As John Paul II wrote in Ecclesia de Eucharistia, “Mary can guide us toward this most holy sacrament, because she herself has a profound relationship with it.” (5) The purpose of this article is to explore the relationship between the Blessed Sacrament and the Blessed Virgin Mary—most especially in connection with her roles as Mother, Co-redemptrix, and Mediatrix of All Graces.


Mary’s Motherhood and the Eucharist


Mary’s primary and foundational role in the area of motherhood is that of Mother of God, or in the Greek, Theotokos. “This doctrine proclaims that the Virgin Mary is the true Mother of Jesus Christ who is God the Son made man.” (6) This is seen in Luke’s Gospel when Mary is addressed by the Angel who says, “you will conceive in your womb and bear a son,” (7) and later on adds, “the child to be born will be called holy, the Son of God.” (8)

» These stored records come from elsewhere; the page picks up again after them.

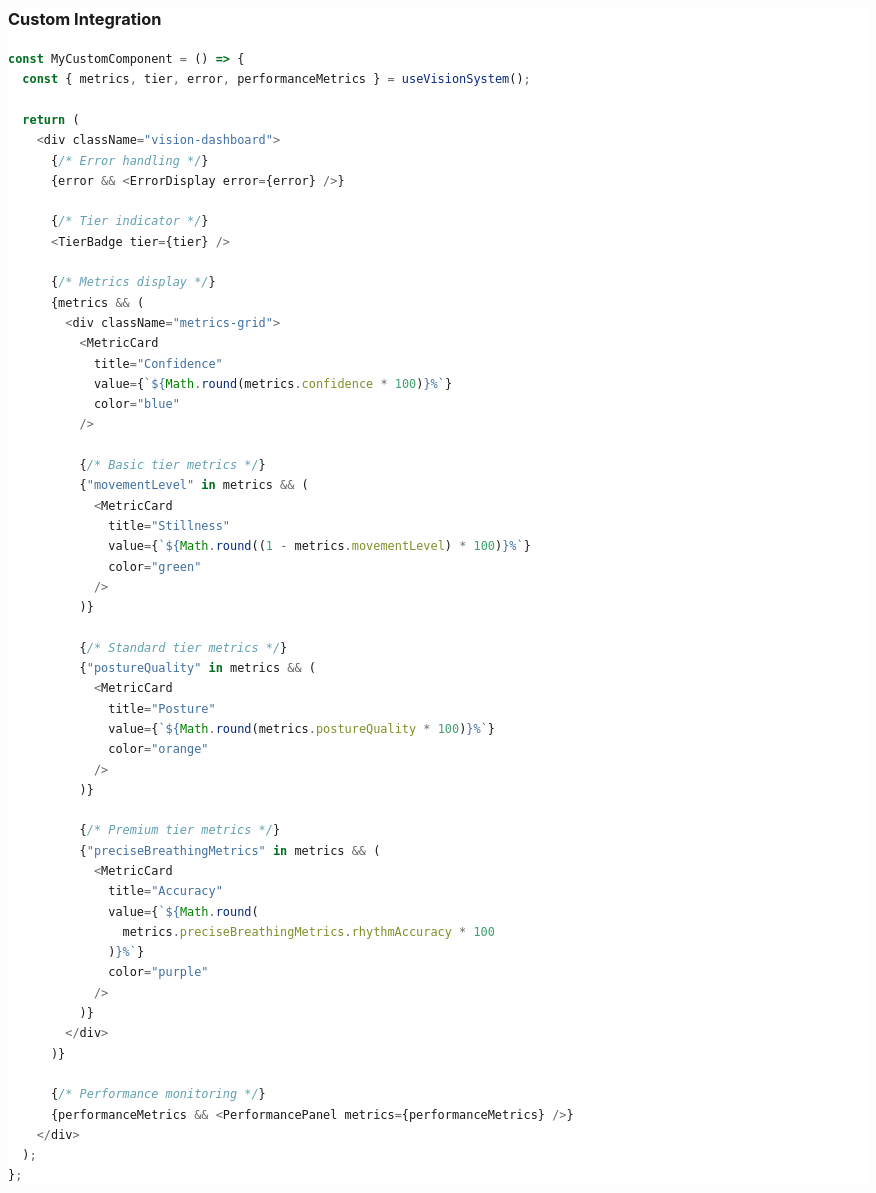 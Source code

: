 ### Custom Integration

```typescript
const MyCustomComponent = () => {
  const { metrics, tier, error, performanceMetrics } = useVisionSystem();

  return (
    <div className="vision-dashboard">
      {/* Error handling */}
      {error && <ErrorDisplay error={error} />}

      {/* Tier indicator */}
      <TierBadge tier={tier} />

      {/* Metrics display */}
      {metrics && (
        <div className="metrics-grid">
          <MetricCard
            title="Confidence"
            value={`${Math.round(metrics.confidence * 100)}%`}
            color="blue"
          />

          {/* Basic tier metrics */}
          {"movementLevel" in metrics && (
            <MetricCard
              title="Stillness"
              value={`${Math.round((1 - metrics.movementLevel) * 100)}%`}
              color="green"
            />
          )}

          {/* Standard tier metrics */}
          {"postureQuality" in metrics && (
            <MetricCard
              title="Posture"
              value={`${Math.round(metrics.postureQuality * 100)}%`}
              color="orange"
            />
          )}

          {/* Premium tier metrics */}
          {"preciseBreathingMetrics" in metrics && (
            <MetricCard
              title="Accuracy"
              value={`${Math.round(
                metrics.preciseBreathingMetrics.rhythmAccuracy * 100
              )}%`}
              color="purple"
            />
          )}
        </div>
      )}

      {/* Performance monitoring */}
      {performanceMetrics && <PerformancePanel metrics={performanceMetrics} />}
    </div>
  );
};
```

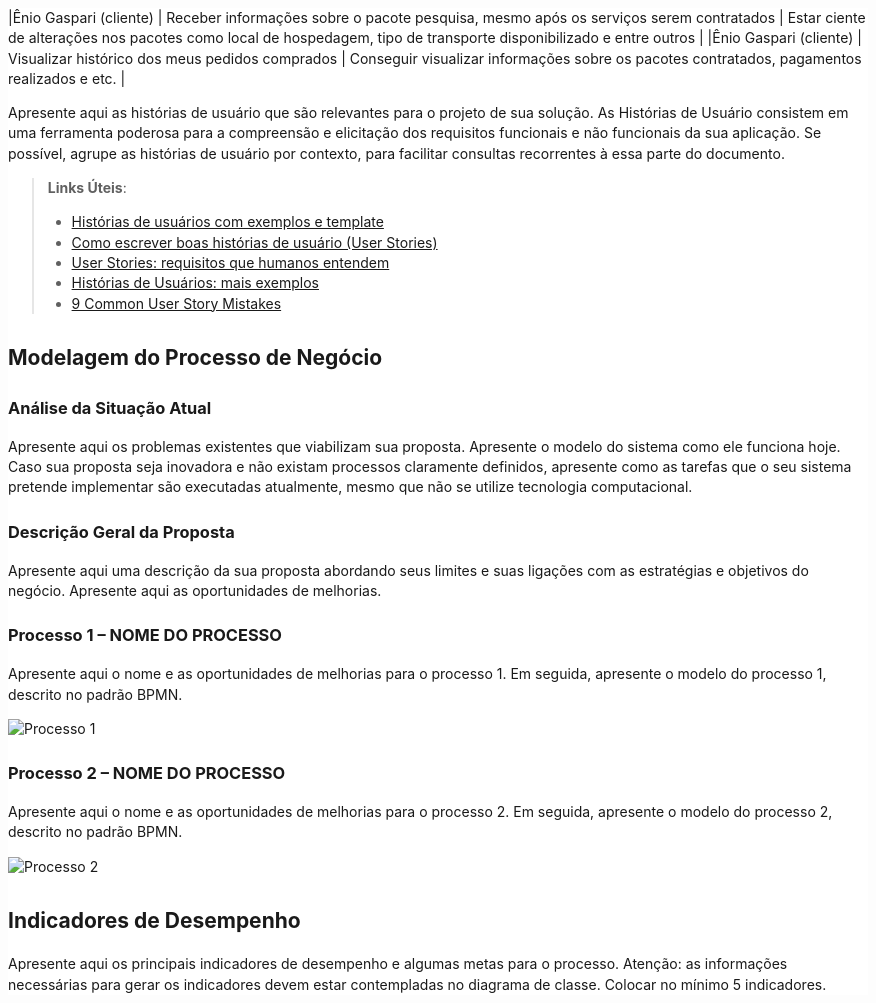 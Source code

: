 |Ênio Gaspari (cliente) | Receber informações sobre o pacote pesquisa, mesmo após os serviços serem contratados | Estar ciente de alterações nos pacotes como local de hospedagem, tipo de transporte disponibilizado e entre outros |
|Ênio Gaspari (cliente) | Visualizar histórico dos meus pedidos comprados | Conseguir visualizar informações sobre os pacotes contratados, pagamentos realizados e etc. |

Apresente aqui as histórias de usuário que são relevantes para o projeto de sua solução. As Histórias de Usuário consistem em uma ferramenta poderosa para a compreensão e elicitação dos requisitos funcionais e não funcionais da sua aplicação. Se possível, agrupe as histórias de usuário por contexto, para facilitar consultas recorrentes à essa parte do documento.

> **Links Úteis**:
> - [Histórias de usuários com exemplos e template](https://www.atlassian.com/br/agile/project-management/user-stories)
> - [Como escrever boas histórias de usuário (User Stories)](https://medium.com/vertice/como-escrever-boas-users-stories-hist%C3%B3rias-de-usu%C3%A1rios-b29c75043fac)
> - [User Stories: requisitos que humanos entendem](https://www.luiztools.com.br/post/user-stories-descricao-de-requisitos-que-humanos-entendem/)
> - [Histórias de Usuários: mais exemplos](https://www.reqview.com/doc/user-stories-example.html)
> - [9 Common User Story Mistakes](https://airfocus.com/blog/user-story-mistakes/)

## Modelagem do Processo de Negócio 

### Análise da Situação Atual

Apresente aqui os problemas existentes que viabilizam sua proposta. Apresente o modelo do sistema como ele funciona hoje. Caso sua proposta seja inovadora e não existam processos claramente definidos, apresente como as tarefas que o seu sistema pretende implementar são executadas atualmente, mesmo que não se utilize tecnologia computacional. 

### Descrição Geral da Proposta

Apresente aqui uma descrição da sua proposta abordando seus limites e suas ligações com as estratégias e objetivos do negócio. Apresente aqui as oportunidades de melhorias.

### Processo 1 – NOME DO PROCESSO

Apresente aqui o nome e as oportunidades de melhorias para o processo 1. Em seguida, apresente o modelo do processo 1, descrito no padrão BPMN. 

![Processo 1](img/02-bpmn-proc1.png)

### Processo 2 – NOME DO PROCESSO

Apresente aqui o nome e as oportunidades de melhorias para o processo 2. Em seguida, apresente o modelo do processo 2, descrito no padrão BPMN.

![Processo 2](img/02-bpmn-proc2.png)

## Indicadores de Desempenho

Apresente aqui os principais indicadores de desempenho e algumas metas para o processo. Atenção: as informações necessárias para gerar os indicadores devem estar contempladas no diagrama de classe. Colocar no mínimo 5 indicadores.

The validity of this title can then be logically seen in “the following simple theological syllogism: Mary is the Mother of Jesus; Jesus is God; therefore, Mary is the Mother of God.” (9)


This doctrine is further elucidated in the Apostle’s Creed which states, “Jesus Christ, (God’s) only Son, our Lord, who was conceived by the Holy Spirit, born of the Virgin Mary.” The title of Mother of God was “canonized by the Council of Ephesus (A.D. 431) in defense of Mary’s divine maternity against Nestorius, who claimed she was only the mother of the man Christ (Christotokos).” (10)


In drawing a connection between the Blessed Virgin Mary and the Eucharist, the first stop is with Mary’s role as Mother of God. Through her “fiat” at the Annunciation, Mary “offered her virginal womb for the Incarnation of God’s Word. The Eucharist, while commemorating the passion and resurrection, is also in continuity with the incarnation. At the Annunciation Mary conceived the Son of God in the physical reality of his body and blood.” (11) It can be said, then, that “Jesus’ Body and Blood (is) taken from the body and blood of the Blessed Virgin.” (12) That is, “it is the very same body born of Mary which is glorified and present in the Sacrament of the Eucharist.” (13) In other words, “in Jesus is always the Immaculate flesh and the Virginal blood of His Most Holy Mother.” (14)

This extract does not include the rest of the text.